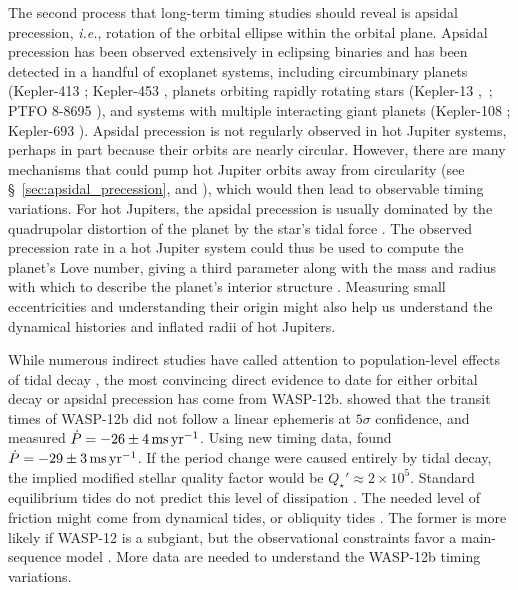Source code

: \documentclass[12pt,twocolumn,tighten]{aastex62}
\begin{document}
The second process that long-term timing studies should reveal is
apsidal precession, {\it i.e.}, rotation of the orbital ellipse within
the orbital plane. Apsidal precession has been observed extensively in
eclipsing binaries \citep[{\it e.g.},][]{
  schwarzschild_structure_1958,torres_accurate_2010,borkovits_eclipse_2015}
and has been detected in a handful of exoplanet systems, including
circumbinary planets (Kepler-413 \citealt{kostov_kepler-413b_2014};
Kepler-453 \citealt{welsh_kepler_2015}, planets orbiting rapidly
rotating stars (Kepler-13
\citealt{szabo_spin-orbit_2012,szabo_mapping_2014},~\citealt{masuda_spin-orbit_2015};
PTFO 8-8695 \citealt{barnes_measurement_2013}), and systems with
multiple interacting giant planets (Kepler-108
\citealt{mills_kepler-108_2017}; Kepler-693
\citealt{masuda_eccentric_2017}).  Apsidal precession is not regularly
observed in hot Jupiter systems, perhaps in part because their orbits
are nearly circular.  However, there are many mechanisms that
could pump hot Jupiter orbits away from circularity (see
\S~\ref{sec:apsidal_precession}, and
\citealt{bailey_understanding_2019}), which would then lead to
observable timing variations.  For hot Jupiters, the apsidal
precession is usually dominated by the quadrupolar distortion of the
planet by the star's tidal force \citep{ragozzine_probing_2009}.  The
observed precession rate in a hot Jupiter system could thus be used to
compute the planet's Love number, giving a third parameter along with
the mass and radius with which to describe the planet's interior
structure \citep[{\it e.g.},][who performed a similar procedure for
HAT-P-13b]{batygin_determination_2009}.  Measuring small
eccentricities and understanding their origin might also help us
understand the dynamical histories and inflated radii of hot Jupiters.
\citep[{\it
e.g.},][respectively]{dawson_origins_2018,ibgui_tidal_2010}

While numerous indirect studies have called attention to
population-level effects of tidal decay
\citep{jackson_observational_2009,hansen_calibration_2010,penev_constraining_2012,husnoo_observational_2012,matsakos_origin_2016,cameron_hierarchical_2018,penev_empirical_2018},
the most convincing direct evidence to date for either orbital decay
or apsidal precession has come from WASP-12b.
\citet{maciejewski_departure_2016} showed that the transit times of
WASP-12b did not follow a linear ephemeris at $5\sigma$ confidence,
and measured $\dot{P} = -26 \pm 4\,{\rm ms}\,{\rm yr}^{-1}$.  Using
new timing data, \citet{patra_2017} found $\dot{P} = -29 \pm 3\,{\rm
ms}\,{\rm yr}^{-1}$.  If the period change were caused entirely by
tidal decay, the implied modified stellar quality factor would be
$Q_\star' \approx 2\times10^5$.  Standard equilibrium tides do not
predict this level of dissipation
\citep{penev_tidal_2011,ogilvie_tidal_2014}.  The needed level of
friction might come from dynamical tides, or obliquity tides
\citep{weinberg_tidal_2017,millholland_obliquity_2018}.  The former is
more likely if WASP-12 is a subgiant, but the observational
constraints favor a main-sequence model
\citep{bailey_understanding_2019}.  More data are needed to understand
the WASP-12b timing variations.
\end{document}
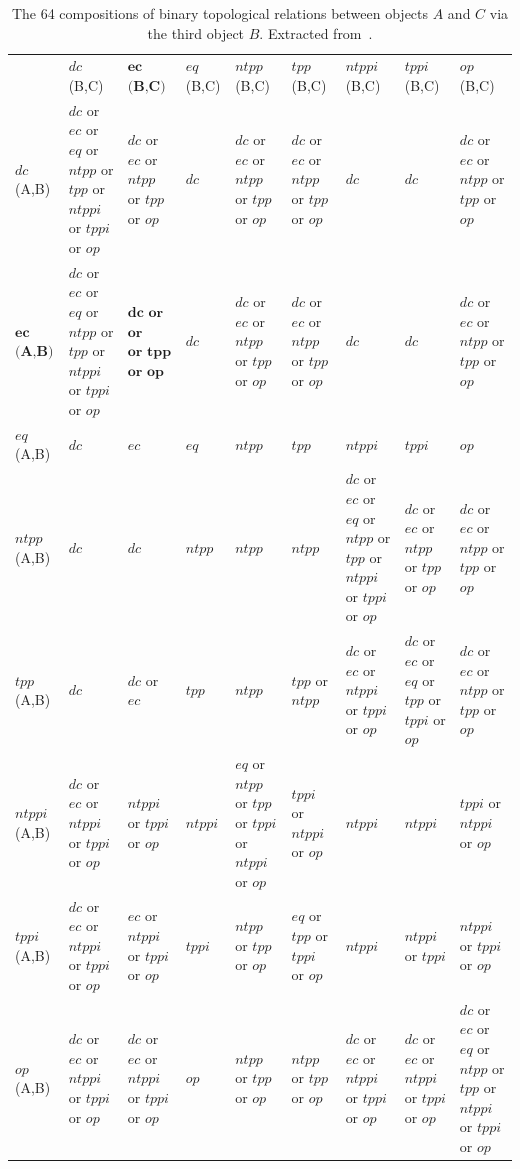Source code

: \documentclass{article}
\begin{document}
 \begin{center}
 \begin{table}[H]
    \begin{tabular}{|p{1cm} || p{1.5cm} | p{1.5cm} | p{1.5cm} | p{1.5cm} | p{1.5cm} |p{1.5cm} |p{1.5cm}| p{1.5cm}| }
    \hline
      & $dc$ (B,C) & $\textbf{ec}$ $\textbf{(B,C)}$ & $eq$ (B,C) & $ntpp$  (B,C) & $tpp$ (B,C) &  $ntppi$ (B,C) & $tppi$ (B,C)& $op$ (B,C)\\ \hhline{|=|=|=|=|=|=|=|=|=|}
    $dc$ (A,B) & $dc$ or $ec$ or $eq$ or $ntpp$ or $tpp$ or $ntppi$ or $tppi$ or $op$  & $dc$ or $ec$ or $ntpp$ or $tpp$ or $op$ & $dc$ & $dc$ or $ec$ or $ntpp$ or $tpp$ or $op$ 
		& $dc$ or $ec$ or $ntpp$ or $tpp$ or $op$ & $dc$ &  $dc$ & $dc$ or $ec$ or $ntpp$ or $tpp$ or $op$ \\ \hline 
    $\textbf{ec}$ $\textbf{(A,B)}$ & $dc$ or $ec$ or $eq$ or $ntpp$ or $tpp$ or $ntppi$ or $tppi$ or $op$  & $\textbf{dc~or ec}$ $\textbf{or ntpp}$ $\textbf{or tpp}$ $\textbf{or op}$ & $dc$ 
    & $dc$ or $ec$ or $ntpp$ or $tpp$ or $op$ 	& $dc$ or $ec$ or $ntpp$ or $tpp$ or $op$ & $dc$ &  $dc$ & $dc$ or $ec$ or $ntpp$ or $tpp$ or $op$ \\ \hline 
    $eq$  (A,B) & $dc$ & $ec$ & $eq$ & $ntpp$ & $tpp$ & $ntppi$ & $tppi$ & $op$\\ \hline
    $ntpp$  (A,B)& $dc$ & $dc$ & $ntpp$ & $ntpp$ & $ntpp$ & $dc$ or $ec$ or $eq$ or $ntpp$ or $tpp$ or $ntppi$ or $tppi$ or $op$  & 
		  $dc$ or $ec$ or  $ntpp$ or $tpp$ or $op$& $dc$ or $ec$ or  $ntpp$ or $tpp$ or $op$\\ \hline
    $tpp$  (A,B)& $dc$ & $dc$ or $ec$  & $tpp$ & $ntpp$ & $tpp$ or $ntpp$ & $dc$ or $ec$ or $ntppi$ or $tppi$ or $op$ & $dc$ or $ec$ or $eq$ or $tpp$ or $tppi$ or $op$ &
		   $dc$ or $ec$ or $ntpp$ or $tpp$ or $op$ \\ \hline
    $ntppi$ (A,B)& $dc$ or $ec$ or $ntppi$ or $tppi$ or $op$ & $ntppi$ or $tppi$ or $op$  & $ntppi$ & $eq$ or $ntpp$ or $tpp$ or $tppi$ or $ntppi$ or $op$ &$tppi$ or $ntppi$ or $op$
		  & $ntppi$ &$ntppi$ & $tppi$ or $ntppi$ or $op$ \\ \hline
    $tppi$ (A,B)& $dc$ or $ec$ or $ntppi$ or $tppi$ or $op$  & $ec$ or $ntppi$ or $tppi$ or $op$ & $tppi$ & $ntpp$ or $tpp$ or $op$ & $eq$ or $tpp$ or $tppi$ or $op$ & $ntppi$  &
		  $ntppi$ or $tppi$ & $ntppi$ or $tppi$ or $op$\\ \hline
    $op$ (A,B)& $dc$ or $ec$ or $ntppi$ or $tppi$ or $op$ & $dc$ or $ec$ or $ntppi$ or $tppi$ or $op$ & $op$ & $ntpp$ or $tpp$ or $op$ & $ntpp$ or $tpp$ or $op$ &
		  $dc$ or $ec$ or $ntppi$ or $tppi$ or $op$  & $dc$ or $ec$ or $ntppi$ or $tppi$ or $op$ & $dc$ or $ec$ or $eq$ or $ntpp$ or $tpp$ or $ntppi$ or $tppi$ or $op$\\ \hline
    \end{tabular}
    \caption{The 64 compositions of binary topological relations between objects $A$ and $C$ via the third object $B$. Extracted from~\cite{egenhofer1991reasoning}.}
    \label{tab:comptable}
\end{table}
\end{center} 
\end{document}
━━━━━━
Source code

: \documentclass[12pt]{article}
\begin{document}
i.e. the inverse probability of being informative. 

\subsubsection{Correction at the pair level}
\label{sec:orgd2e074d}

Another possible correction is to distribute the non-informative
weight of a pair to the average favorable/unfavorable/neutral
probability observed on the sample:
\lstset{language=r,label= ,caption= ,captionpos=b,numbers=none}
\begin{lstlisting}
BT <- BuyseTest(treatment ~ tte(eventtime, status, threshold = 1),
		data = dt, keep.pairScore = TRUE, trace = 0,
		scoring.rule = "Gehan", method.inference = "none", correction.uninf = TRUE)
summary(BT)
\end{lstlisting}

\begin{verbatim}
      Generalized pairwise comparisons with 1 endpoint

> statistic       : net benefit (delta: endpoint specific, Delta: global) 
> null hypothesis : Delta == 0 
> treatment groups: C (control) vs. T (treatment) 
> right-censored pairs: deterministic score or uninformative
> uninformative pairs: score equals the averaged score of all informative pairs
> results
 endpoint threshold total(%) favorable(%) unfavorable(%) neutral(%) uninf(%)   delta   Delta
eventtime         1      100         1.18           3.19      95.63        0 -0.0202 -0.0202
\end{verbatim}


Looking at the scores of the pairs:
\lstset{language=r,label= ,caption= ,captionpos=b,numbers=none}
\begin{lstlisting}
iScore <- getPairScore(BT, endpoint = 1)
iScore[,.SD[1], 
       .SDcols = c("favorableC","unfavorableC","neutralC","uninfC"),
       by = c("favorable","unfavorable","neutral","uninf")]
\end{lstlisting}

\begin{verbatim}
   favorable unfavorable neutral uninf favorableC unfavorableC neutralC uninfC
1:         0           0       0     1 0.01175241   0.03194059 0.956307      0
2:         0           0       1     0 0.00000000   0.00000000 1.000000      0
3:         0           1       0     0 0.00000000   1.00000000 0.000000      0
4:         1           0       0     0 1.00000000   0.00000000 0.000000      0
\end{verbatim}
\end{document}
━━━━━━
In the entries above, the lines from the one bearing "or $tpp$ or $op$\\ \hline" up to and including the one bearing "or $ntpp$ &" should be transcribed exactly; no other line is wanted.

- _Answer to the problem_
		  $dc$ or $ec$ or  $ntpp$ or $tpp$ or $op$& $dc$ or $ec$ or  $ntpp$ or $tpp$ or $op$\\ \hline
    $tpp$  (A,B)& $dc$ & $dc$ or $ec$  & $tpp$ & $ntpp$ & $tpp$ or $ntpp$ & $dc$ or $ec$ or $ntppi$ or $tppi$ or $op$ & $dc$ or $ec$ or $eq$ or $tpp$ or $tppi$ or $op$ &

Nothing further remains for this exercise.